Segment Start: INPUT FOR THIS TASK
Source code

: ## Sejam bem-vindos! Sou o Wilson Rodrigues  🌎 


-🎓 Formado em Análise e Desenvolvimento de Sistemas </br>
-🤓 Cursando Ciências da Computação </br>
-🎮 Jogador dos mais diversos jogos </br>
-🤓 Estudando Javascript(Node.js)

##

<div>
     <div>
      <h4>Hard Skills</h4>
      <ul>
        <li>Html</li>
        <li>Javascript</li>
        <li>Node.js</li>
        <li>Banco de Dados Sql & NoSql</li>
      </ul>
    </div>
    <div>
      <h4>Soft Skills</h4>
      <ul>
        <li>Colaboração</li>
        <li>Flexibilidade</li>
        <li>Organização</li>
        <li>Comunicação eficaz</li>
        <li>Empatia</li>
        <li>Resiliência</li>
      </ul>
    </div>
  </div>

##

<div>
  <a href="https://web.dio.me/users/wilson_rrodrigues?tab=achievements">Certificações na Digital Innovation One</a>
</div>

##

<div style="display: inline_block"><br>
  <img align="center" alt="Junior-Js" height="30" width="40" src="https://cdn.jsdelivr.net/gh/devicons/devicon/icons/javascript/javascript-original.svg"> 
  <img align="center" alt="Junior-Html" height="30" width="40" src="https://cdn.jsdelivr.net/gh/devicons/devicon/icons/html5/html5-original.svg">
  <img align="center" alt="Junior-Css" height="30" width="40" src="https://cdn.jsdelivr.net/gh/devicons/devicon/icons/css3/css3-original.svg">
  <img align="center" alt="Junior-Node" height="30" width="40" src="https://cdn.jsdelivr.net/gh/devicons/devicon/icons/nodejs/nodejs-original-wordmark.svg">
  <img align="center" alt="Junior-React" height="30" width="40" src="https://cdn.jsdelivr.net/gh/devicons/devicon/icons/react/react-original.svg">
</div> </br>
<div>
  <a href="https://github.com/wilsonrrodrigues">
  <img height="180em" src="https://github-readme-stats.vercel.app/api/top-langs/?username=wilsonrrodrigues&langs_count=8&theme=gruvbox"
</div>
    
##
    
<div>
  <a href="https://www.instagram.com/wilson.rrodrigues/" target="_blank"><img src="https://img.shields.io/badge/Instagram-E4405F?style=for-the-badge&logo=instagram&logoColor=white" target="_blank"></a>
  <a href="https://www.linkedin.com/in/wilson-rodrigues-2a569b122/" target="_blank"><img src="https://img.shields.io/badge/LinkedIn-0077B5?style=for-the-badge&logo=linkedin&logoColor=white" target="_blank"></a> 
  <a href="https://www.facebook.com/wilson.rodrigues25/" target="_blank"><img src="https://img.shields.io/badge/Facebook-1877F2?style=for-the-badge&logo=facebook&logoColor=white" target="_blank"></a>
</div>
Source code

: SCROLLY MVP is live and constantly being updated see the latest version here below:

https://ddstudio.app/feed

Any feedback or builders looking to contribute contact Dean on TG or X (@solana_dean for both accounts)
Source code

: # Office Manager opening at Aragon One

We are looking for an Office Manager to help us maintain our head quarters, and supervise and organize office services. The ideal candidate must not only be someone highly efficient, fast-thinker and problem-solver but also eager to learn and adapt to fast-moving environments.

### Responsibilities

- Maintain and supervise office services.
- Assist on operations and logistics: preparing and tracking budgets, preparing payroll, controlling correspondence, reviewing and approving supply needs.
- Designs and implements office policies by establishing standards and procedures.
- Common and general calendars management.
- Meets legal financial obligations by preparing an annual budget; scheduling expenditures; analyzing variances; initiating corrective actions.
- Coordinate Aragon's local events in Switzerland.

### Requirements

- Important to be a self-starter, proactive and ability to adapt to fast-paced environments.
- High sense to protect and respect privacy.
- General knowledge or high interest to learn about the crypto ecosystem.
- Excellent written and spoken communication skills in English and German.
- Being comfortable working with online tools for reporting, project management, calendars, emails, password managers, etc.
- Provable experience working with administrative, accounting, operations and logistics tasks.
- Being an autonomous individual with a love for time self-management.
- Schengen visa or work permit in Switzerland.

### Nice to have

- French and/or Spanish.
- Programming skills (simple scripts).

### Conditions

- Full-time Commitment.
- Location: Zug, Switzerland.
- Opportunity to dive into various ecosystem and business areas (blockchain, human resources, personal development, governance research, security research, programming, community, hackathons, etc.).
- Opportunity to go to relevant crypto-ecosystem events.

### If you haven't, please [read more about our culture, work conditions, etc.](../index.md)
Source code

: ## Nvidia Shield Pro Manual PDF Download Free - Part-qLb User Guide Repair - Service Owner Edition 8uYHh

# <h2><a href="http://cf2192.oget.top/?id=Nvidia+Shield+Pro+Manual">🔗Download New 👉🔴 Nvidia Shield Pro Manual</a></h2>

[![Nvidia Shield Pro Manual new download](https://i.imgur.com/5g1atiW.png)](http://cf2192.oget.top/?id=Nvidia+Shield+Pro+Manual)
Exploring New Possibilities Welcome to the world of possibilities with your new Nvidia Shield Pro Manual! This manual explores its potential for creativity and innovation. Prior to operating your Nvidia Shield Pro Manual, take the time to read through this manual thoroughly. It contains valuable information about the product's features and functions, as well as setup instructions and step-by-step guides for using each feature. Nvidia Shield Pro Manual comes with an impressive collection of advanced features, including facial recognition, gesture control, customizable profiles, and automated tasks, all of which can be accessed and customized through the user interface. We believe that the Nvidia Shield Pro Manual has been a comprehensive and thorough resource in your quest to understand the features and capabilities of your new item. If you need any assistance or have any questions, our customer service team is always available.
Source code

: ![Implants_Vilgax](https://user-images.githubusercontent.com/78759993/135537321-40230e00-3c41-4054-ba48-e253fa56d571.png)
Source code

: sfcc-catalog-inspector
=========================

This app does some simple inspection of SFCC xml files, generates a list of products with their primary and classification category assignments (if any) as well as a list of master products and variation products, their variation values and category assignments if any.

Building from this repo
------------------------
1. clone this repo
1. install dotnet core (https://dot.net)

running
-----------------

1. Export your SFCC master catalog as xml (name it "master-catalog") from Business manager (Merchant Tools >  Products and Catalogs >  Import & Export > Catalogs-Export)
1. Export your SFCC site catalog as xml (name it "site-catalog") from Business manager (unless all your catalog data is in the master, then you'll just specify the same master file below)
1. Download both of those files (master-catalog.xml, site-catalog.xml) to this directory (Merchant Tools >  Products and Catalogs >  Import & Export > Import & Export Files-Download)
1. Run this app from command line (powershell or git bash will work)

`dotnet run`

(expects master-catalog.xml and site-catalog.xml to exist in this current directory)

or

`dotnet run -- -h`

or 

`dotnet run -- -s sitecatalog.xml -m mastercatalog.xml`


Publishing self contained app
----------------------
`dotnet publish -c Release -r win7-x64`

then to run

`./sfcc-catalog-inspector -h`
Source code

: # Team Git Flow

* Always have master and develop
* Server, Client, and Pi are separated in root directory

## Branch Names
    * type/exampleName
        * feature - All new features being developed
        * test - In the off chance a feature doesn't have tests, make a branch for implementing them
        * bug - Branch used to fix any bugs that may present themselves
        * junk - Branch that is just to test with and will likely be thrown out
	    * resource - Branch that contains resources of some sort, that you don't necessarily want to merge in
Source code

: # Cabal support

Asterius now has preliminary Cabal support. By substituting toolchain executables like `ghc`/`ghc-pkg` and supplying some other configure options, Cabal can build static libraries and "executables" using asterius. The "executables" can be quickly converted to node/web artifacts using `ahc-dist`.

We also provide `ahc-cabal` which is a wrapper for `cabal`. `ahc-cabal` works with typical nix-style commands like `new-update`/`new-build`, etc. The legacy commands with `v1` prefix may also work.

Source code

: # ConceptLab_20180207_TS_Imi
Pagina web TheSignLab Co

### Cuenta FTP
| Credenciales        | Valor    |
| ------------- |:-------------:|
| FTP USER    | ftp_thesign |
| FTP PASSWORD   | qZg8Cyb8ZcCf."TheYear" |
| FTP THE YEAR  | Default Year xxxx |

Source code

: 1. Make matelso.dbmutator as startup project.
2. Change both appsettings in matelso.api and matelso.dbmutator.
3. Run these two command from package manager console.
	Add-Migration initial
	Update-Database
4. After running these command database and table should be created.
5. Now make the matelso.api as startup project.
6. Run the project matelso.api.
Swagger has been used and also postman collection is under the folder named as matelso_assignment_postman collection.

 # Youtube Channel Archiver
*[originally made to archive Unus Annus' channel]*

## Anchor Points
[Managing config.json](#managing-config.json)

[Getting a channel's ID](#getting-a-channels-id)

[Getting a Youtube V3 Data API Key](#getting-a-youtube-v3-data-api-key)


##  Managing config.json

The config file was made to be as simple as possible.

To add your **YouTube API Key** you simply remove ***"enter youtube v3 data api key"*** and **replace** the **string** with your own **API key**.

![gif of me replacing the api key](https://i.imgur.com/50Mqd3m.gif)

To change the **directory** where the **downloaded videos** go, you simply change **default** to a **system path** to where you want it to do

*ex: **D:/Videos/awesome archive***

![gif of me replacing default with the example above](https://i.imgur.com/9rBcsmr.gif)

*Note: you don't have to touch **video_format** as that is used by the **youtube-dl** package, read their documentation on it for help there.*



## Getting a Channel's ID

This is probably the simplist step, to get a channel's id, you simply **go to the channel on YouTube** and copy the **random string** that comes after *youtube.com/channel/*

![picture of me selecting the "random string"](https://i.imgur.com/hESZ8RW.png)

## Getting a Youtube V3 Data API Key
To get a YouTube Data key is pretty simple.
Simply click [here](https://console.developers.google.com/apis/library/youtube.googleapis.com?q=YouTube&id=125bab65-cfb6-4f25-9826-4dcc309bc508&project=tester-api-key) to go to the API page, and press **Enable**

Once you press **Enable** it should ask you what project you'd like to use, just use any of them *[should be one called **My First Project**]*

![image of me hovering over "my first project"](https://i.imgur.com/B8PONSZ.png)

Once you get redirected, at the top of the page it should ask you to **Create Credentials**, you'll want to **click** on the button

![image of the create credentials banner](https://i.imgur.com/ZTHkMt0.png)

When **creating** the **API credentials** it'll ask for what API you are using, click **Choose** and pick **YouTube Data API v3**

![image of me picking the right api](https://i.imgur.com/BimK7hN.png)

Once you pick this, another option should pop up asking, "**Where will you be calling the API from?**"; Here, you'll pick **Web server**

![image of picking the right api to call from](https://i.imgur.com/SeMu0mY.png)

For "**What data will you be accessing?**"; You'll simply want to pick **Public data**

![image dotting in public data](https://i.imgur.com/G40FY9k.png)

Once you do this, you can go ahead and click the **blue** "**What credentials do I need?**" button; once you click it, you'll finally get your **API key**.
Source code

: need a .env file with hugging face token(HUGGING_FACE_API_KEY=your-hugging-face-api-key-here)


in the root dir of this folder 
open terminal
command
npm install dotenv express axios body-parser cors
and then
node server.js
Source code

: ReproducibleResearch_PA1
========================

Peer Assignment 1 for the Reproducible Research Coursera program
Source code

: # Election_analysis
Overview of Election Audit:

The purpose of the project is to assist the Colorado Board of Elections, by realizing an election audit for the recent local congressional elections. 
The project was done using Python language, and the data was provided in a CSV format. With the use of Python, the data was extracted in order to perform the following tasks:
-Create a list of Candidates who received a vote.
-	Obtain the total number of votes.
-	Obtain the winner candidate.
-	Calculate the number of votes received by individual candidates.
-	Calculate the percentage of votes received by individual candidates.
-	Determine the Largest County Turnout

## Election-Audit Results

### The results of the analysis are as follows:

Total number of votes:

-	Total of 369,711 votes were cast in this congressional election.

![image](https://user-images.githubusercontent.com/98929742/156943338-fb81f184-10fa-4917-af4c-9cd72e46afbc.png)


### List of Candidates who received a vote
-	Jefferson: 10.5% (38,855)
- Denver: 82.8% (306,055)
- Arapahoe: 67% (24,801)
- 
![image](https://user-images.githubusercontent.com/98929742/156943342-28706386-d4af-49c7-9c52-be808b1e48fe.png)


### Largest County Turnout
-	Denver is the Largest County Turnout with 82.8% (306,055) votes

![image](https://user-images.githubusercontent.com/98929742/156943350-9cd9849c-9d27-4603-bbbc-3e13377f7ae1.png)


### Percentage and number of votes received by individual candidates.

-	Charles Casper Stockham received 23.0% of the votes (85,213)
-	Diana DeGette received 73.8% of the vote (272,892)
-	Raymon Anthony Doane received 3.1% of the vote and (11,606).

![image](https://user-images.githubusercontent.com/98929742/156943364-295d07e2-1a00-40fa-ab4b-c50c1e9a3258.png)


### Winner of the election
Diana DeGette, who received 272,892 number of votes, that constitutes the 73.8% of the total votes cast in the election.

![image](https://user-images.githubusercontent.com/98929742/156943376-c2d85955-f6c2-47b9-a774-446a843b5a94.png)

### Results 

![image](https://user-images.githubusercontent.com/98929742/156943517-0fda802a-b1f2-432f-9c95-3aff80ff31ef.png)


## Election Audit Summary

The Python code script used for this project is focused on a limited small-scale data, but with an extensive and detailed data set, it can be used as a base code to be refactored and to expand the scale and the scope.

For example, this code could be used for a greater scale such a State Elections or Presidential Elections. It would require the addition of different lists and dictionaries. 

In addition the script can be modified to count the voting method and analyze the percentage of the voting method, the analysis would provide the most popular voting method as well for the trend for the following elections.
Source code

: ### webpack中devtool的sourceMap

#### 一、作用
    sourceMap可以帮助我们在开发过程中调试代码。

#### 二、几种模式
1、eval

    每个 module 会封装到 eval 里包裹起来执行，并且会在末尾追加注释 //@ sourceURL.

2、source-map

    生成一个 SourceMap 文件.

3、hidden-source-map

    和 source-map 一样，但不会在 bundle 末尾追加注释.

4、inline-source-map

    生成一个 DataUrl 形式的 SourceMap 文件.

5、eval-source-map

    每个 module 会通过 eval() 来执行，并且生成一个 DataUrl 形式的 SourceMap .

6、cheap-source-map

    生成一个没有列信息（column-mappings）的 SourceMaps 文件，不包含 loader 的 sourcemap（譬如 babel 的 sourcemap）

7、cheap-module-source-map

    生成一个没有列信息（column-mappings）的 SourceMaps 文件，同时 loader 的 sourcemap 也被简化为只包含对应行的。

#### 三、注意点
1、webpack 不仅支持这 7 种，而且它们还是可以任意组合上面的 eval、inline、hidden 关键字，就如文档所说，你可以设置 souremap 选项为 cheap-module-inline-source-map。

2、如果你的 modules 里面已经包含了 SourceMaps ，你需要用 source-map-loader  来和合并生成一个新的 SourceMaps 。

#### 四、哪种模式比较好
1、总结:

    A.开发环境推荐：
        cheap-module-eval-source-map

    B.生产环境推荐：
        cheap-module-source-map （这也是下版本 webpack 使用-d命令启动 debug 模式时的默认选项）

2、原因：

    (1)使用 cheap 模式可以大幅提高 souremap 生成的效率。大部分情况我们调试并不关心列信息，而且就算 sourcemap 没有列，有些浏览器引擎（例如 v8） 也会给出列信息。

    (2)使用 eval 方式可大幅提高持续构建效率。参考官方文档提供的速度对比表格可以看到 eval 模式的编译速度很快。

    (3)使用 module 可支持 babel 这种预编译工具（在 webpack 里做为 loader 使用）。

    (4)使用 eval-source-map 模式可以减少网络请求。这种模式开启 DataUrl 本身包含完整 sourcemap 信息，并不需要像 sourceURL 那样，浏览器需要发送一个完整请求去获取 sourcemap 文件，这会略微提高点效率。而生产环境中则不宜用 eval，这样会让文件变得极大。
Segment End: INPUT FOR THIS TASK
ABOUT THIS TASK: Above are the records; from them, give again exactly the lines from the one containing "- Denver: 82.8% (306,055)" through the one containing "the vote (272,892)", both included.

COMPLETED TASK:
- Denver: 82.8% (306,055)
- Arapahoe: 67% (24,801)
- 
![image](https://user-images.githubusercontent.com/98929742/156943342-28706386-d4af-49c7-9c52-be808b1e48fe.png)


### Largest County Turnout
-	Denver is the Largest County Turnout with 82.8% (306,055) votes

![image](https://user-images.githubusercontent.com/98929742/156943350-9cd9849c-9d27-4603-bbbc-3e13377f7ae1.png)


### Percentage and number of votes received by individual candidates.

-	Charles Casper Stockham received 23.0% of the votes (85,213)
-	Diana DeGette received 73.8% of the vote (272,892)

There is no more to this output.